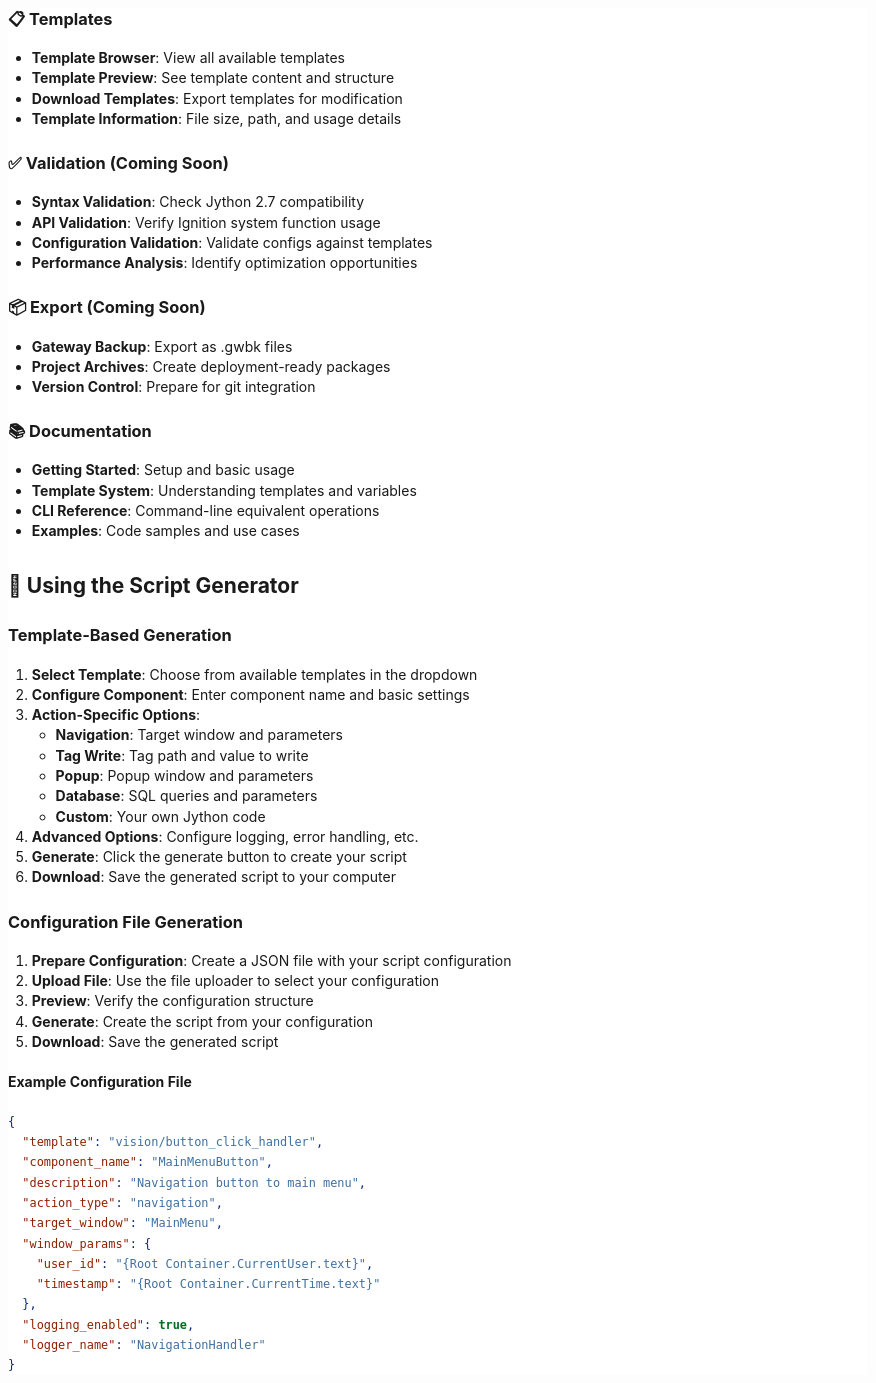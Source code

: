 ### 📋 Templates
- **Template Browser**: View all available templates
- **Template Preview**: See template content and structure
- **Download Templates**: Export templates for modification
- **Template Information**: File size, path, and usage details

### ✅ Validation (Coming Soon)
- **Syntax Validation**: Check Jython 2.7 compatibility
- **API Validation**: Verify Ignition system function usage
- **Configuration Validation**: Validate configs against templates
- **Performance Analysis**: Identify optimization opportunities

### 📦 Export (Coming Soon)
- **Gateway Backup**: Export as .gwbk files
- **Project Archives**: Create deployment-ready packages
- **Version Control**: Prepare for git integration

### 📚 Documentation
- **Getting Started**: Setup and basic usage
- **Template System**: Understanding templates and variables
- **CLI Reference**: Command-line equivalent operations
- **Examples**: Code samples and use cases

## 🎯 Using the Script Generator

### Template-Based Generation

1. **Select Template**: Choose from available templates in the dropdown
2. **Configure Component**: Enter component name and basic settings
3. **Action-Specific Options**: 
   - **Navigation**: Target window and parameters
   - **Tag Write**: Tag path and value to write
   - **Popup**: Popup window and parameters
   - **Database**: SQL queries and parameters
   - **Custom**: Your own Jython code
4. **Advanced Options**: Configure logging, error handling, etc.
5. **Generate**: Click the generate button to create your script
6. **Download**: Save the generated script to your computer

### Configuration File Generation

1. **Prepare Configuration**: Create a JSON file with your script configuration
2. **Upload File**: Use the file uploader to select your configuration
3. **Preview**: Verify the configuration structure
4. **Generate**: Create the script from your configuration
5. **Download**: Save the generated script

#### Example Configuration File
```json
{
  "template": "vision/button_click_handler",
  "component_name": "MainMenuButton",
  "description": "Navigation button to main menu",
  "action_type": "navigation",
  "target_window": "MainMenu",
  "window_params": {
    "user_id": "{Root Container.CurrentUser.text}",
    "timestamp": "{Root Container.CurrentTime.text}"
  },
  "logging_enabled": true,
  "logger_name": "NavigationHandler"
}
```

• Task directions
Output each entry exactly. Skip the pictures.

• Response to the task
Source code

: ### 📋 Templates
- **Template Browser**: View all available templates
- **Template Preview**: See template content and structure
- **Download Templates**: Export templates for modification
- **Template Information**: File size, path, and usage details

### ✅ Validation (Coming Soon)
- **Syntax Validation**: Check Jython 2.7 compatibility
- **API Validation**: Verify Ignition system function usage
- **Configuration Validation**: Validate configs against templates
- **Performance Analysis**: Identify optimization opportunities

### 📦 Export (Coming Soon)
- **Gateway Backup**: Export as .gwbk files
- **Project Archives**: Create deployment-ready packages
- **Version Control**: Prepare for git integration

### 📚 Documentation
- **Getting Started**: Setup and basic usage
- **Template System**: Understanding templates and variables
- **CLI Reference**: Command-line equivalent operations
- **Examples**: Code samples and use cases

## 🎯 Using the Script Generator

### Template-Based Generation

1. **Select Template**: Choose from available templates in the dropdown
2. **Configure Component**: Enter component name and basic settings
3. **Action-Specific Options**: 
   - **Navigation**: Target window and parameters
   - **Tag Write**: Tag path and value to write
   - **Popup**: Popup window and parameters
   - **Database**: SQL queries and parameters
   - **Custom**: Your own Jython code
4. **Advanced Options**: Configure logging, error handling, etc.
5. **Generate**: Click the generate button to create your script
6. **Download**: Save the generated script to your computer

### Configuration File Generation

1. **Prepare Configuration**: Create a JSON file with your script configuration
2. **Upload File**: Use the file uploader to select your configuration
3. **Preview**: Verify the configuration structure
4. **Generate**: Create the script from your configuration
5. **Download**: Save the generated script

#### Example Configuration File
```json
{
  "template": "vision/button_click_handler",
  "component_name": "MainMenuButton",
  "description": "Navigation button to main menu",
  "action_type": "navigation",
  "target_window": "MainMenu",
  "window_params": {
    "user_id": "{Root Container.CurrentUser.text}",
    "timestamp": "{Root Container.CurrentTime.text}"
  },
  "logging_enabled": true,
  "logger_name": "NavigationHandler"
}
```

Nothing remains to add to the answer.